## What you should do
Locate the line containing "These examples are", then please write out that line and all the lines below it in the entries exactly.

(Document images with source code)
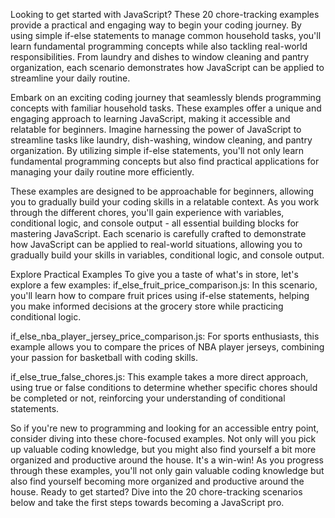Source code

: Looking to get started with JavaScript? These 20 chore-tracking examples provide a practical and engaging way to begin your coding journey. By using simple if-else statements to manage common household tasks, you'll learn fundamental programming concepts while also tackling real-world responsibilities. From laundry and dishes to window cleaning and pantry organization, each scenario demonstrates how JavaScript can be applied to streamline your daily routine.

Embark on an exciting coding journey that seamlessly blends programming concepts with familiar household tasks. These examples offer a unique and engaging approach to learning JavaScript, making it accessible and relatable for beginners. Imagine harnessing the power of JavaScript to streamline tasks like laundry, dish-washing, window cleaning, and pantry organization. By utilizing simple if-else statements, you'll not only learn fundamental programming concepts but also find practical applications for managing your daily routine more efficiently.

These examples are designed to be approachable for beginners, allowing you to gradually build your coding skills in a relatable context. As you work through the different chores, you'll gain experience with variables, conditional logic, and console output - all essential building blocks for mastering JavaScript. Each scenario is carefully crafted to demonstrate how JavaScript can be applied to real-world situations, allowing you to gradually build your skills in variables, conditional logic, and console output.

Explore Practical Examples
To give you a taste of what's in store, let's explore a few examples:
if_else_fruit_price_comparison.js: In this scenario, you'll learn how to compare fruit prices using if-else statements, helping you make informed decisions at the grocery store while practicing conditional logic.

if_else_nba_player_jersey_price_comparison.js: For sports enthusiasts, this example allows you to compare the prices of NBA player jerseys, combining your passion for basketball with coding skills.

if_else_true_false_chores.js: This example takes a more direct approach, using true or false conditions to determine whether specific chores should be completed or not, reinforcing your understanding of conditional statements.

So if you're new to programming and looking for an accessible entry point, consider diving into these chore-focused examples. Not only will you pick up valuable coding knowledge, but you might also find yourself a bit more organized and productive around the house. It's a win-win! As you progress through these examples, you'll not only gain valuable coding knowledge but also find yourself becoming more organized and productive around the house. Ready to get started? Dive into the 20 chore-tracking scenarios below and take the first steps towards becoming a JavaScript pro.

## Task solution
These examples are designed to be approachable for beginners, allowing you to gradually build your coding skills in a relatable context. As you work through the different chores, you'll gain experience with variables, conditional logic, and console output - all essential building blocks for mastering JavaScript. Each scenario is carefully crafted to demonstrate how JavaScript can be applied to real-world situations, allowing you to gradually build your skills in variables, conditional logic, and console output.

Explore Practical Examples
To give you a taste of what's in store, let's explore a few examples:
if_else_fruit_price_comparison.js: In this scenario, you'll learn how to compare fruit prices using if-else statements, helping you make informed decisions at the grocery store while practicing conditional logic.

if_else_nba_player_jersey_price_comparison.js: For sports enthusiasts, this example allows you to compare the prices of NBA player jerseys, combining your passion for basketball with coding skills.

if_else_true_false_chores.js: This example takes a more direct approach, using true or false conditions to determine whether specific chores should be completed or not, reinforcing your understanding of conditional statements.

So if you're new to programming and looking for an accessible entry point, consider diving into these chore-focused examples. Not only will you pick up valuable coding knowledge, but you might also find yourself a bit more organized and productive around the house. It's a win-win! As you progress through these examples, you'll not only gain valuable coding knowledge but also find yourself becoming more organized and productive around the house. Ready to get started? Dive into the 20 chore-tracking scenarios below and take the first steps towards becoming a JavaScript pro.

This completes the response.